I had a bump under the skin on my throat as long as I can remember. Called a technical name I forget for a chronic cyst. It would come and go, sometimes missing for months or even years. I had been told if I wanted it removed it would require taking a good chunk of all dermal layers as well. So I ignored it. I'm not into voluntarily having my throat cut.

One day I was chatting with a friend, a doc who was retiring, and he was staring at my throat. "Let me look at that." He got out magnifying glasses and fussed, finally telling me to meet him in the ER the next day.

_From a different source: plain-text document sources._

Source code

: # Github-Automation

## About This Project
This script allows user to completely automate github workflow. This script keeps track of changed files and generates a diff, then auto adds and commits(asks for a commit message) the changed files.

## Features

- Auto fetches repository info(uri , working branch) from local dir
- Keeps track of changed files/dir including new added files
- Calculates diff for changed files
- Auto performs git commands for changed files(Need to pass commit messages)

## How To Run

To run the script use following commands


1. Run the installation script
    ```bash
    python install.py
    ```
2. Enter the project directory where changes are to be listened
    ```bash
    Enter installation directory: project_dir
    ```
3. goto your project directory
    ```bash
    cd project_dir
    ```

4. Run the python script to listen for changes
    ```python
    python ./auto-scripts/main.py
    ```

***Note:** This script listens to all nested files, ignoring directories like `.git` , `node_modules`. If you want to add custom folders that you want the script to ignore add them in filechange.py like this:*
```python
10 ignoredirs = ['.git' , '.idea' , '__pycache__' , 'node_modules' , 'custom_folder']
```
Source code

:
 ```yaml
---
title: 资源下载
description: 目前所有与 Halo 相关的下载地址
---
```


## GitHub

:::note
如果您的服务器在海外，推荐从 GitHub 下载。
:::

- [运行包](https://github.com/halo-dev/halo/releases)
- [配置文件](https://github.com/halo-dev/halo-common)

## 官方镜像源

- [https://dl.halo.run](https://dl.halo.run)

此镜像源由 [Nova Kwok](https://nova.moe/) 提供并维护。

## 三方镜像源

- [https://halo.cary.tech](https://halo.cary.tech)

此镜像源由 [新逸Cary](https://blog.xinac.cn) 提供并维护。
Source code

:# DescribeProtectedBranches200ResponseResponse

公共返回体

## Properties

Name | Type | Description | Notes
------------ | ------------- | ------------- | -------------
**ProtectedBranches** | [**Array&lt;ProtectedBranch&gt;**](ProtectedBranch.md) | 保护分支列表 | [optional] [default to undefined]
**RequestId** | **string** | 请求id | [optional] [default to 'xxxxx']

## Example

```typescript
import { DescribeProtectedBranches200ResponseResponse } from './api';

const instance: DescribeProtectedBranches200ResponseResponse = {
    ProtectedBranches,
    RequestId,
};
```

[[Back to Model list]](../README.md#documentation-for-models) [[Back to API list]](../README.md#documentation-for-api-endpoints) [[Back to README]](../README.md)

When I did he jumped me like I was a patient, getting me on a gurney and going to town with a serious examination. About 100 painful squeezings later he holds up an object and asks, "How about this?" A huge weird glop thing. A colleague of his strolls over and looks at it, examines me, then asks if I'm Indian. He BTW was from India. They do a little gross dissection of the thing under magnifying glasses. Several other docs stroll by checking it out and making ribald comments. Between 20 and maybe 50 hairs growing out of one follicle. When they broke the skin I shaved them off. It was explained to me it was a genetic trait Mongols sometimes have that carried over to natives in America. My doc friend gave the location a quick stab with the electrocautery knife, killing the follicle and that was the end of that.

Doctors are a lot more fun when they go into mad scientist mode.